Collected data
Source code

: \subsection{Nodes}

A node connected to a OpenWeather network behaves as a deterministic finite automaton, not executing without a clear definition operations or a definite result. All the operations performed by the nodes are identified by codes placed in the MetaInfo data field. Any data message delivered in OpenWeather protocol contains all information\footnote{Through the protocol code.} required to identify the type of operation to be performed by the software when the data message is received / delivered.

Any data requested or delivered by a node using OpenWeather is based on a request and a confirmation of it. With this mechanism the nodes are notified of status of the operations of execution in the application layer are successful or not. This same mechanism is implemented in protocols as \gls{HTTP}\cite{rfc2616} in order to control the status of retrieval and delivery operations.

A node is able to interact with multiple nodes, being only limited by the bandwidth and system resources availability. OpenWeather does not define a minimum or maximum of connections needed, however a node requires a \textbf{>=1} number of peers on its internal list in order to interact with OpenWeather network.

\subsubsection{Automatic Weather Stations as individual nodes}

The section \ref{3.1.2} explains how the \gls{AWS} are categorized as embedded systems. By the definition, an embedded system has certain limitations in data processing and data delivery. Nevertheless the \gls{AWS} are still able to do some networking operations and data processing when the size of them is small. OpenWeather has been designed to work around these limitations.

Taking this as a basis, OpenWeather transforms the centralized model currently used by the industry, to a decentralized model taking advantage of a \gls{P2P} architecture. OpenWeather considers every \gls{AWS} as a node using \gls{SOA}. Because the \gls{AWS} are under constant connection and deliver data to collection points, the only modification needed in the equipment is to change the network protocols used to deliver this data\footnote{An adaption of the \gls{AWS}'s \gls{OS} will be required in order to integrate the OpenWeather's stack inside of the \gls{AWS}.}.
...
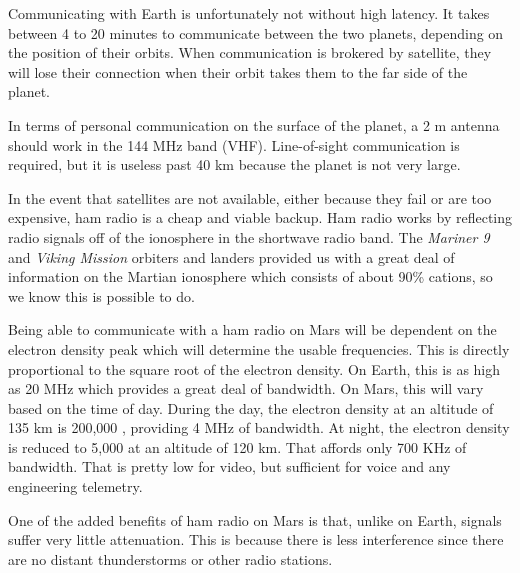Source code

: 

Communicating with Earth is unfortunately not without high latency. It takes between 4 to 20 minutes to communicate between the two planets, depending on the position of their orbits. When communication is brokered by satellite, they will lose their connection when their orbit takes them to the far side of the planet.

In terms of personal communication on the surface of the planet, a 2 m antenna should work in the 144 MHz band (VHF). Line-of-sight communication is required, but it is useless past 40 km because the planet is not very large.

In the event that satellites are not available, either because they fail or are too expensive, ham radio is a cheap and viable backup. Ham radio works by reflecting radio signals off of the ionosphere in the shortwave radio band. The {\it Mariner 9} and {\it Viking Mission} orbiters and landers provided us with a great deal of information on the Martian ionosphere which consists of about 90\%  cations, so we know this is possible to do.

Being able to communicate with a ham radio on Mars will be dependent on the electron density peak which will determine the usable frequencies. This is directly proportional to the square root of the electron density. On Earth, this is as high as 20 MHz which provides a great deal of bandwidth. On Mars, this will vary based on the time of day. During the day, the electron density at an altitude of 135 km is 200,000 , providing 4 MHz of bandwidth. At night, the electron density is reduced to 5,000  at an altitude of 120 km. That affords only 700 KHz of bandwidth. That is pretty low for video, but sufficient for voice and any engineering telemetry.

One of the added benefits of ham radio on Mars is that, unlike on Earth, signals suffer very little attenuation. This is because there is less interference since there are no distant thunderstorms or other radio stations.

#### PROBLEM REQUIREMENTS:
The word "operations" may occur in lines of the records. Report how many such lines there are, giving only the number.

#### YOUR SOLUTION:
3